▶ Task details: Please restate the data exactly, from the first line to the last.
START Data for processing
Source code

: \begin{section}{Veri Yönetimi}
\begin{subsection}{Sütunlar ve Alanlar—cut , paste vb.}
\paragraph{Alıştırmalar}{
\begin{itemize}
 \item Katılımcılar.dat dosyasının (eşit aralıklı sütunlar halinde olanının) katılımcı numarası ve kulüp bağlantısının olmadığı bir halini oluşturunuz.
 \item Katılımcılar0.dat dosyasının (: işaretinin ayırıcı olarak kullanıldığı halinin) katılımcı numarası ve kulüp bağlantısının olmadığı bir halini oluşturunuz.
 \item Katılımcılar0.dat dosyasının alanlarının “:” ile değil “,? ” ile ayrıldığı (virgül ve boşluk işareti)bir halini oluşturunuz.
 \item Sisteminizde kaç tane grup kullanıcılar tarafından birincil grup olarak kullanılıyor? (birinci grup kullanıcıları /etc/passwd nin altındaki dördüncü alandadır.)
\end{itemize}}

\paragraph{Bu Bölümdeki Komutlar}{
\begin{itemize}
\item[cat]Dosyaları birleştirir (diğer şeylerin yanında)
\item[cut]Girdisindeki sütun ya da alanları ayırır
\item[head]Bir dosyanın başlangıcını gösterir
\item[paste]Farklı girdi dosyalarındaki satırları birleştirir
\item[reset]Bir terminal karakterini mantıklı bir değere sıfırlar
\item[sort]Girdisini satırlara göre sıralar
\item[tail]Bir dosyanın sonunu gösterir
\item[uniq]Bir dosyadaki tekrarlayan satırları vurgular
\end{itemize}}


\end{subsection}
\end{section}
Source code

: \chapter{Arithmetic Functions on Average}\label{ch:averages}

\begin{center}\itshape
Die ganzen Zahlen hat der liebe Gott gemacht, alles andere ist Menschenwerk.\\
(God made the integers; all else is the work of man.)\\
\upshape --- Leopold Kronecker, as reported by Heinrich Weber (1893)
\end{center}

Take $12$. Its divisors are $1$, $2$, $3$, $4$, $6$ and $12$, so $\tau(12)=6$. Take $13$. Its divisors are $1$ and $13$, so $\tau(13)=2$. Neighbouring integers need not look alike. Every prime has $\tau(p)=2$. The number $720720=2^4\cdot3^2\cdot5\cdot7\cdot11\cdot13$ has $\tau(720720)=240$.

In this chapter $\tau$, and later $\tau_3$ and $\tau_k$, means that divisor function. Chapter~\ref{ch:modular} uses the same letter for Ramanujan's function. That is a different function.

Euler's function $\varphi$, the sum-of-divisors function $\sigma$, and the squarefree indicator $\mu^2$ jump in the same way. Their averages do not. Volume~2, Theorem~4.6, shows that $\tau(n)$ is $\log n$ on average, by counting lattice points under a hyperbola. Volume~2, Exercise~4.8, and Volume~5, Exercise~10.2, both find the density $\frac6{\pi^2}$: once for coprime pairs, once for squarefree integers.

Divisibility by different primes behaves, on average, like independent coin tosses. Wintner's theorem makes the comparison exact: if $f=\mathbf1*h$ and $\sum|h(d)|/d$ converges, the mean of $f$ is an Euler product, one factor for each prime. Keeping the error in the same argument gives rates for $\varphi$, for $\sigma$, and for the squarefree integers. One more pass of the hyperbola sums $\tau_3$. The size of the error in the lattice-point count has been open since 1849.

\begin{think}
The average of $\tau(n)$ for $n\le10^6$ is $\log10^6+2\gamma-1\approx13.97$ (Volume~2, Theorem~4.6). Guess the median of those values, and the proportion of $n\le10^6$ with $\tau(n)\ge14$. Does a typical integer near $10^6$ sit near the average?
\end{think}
END Data for processing
▶ Result below:
Source code

: \begin{section}{Veri Yönetimi}
\begin{subsection}{Sütunlar ve Alanlar—cut , paste vb.}
\paragraph{Alıştırmalar}{
\begin{itemize}
 \item Katılımcılar.dat dosyasının (eşit aralıklı sütunlar halinde olanının) katılımcı numarası ve kulüp bağlantısının olmadığı bir halini oluşturunuz.
 \item Katılımcılar0.dat dosyasının (: işaretinin ayırıcı olarak kullanıldığı halinin) katılımcı numarası ve kulüp bağlantısının olmadığı bir halini oluşturunuz.
 \item Katılımcılar0.dat dosyasının alanlarının “:” ile değil “,? ” ile ayrıldığı (virgül ve boşluk işareti)bir halini oluşturunuz.
 \item Sisteminizde kaç tane grup kullanıcılar tarafından birincil grup olarak kullanılıyor? (birinci grup kullanıcıları /etc/passwd nin altındaki dördüncü alandadır.)
\end{itemize}}

\paragraph{Bu Bölümdeki Komutlar}{
\begin{itemize}
\item[cat]Dosyaları birleştirir (diğer şeylerin yanında)
\item[cut]Girdisindeki sütun ya da alanları ayırır
\item[head]Bir dosyanın başlangıcını gösterir
\item[paste]Farklı girdi dosyalarındaki satırları birleştirir
\item[reset]Bir terminal karakterini mantıklı bir değere sıfırlar
\item[sort]Girdisini satırlara göre sıralar
\item[tail]Bir dosyanın sonunu gösterir
\item[uniq]Bir dosyadaki tekrarlayan satırları vurgular
\end{itemize}}


\end{subsection}
\end{section}
Source code

: \chapter{Arithmetic Functions on Average}\label{ch:averages}

\begin{center}\itshape
Die ganzen Zahlen hat der liebe Gott gemacht, alles andere ist Menschenwerk.\\
(God made the integers; all else is the work of man.)\\
\upshape --- Leopold Kronecker, as reported by Heinrich Weber (1893)
\end{center}

Take $12$. Its divisors are $1$, $2$, $3$, $4$, $6$ and $12$, so $\tau(12)=6$. Take $13$. Its divisors are $1$ and $13$, so $\tau(13)=2$. Neighbouring integers need not look alike. Every prime has $\tau(p)=2$. The number $720720=2^4\cdot3^2\cdot5\cdot7\cdot11\cdot13$ has $\tau(720720)=240$.

In this chapter $\tau$, and later $\tau_3$ and $\tau_k$, means that divisor function. Chapter~\ref{ch:modular} uses the same letter for Ramanujan's function. That is a different function.

Euler's function $\varphi$, the sum-of-divisors function $\sigma$, and the squarefree indicator $\mu^2$ jump in the same way. Their averages do not. Volume~2, Theorem~4.6, shows that $\tau(n)$ is $\log n$ on average, by counting lattice points under a hyperbola. Volume~2, Exercise~4.8, and Volume~5, Exercise~10.2, both find the density $\frac6{\pi^2}$: once for coprime pairs, once for squarefree integers.

Divisibility by different primes behaves, on average, like independent coin tosses. Wintner's theorem makes the comparison exact: if $f=\mathbf1*h$ and $\sum|h(d)|/d$ converges, the mean of $f$ is an Euler product, one factor for each prime. Keeping the error in the same argument gives rates for $\varphi$, for $\sigma$, and for the squarefree integers. One more pass of the hyperbola sums $\tau_3$. The size of the error in the lattice-point count has been open since 1849.

\begin{think}
The average of $\tau(n)$ for $n\le10^6$ is $\log10^6+2\gamma-1\approx13.97$ (Volume~2, Theorem~4.6). Guess the median of those values, and the proportion of $n\le10^6$ with $\tau(n)\ge14$. Does a typical integer near $10^6$ sit near the average?
\end{think}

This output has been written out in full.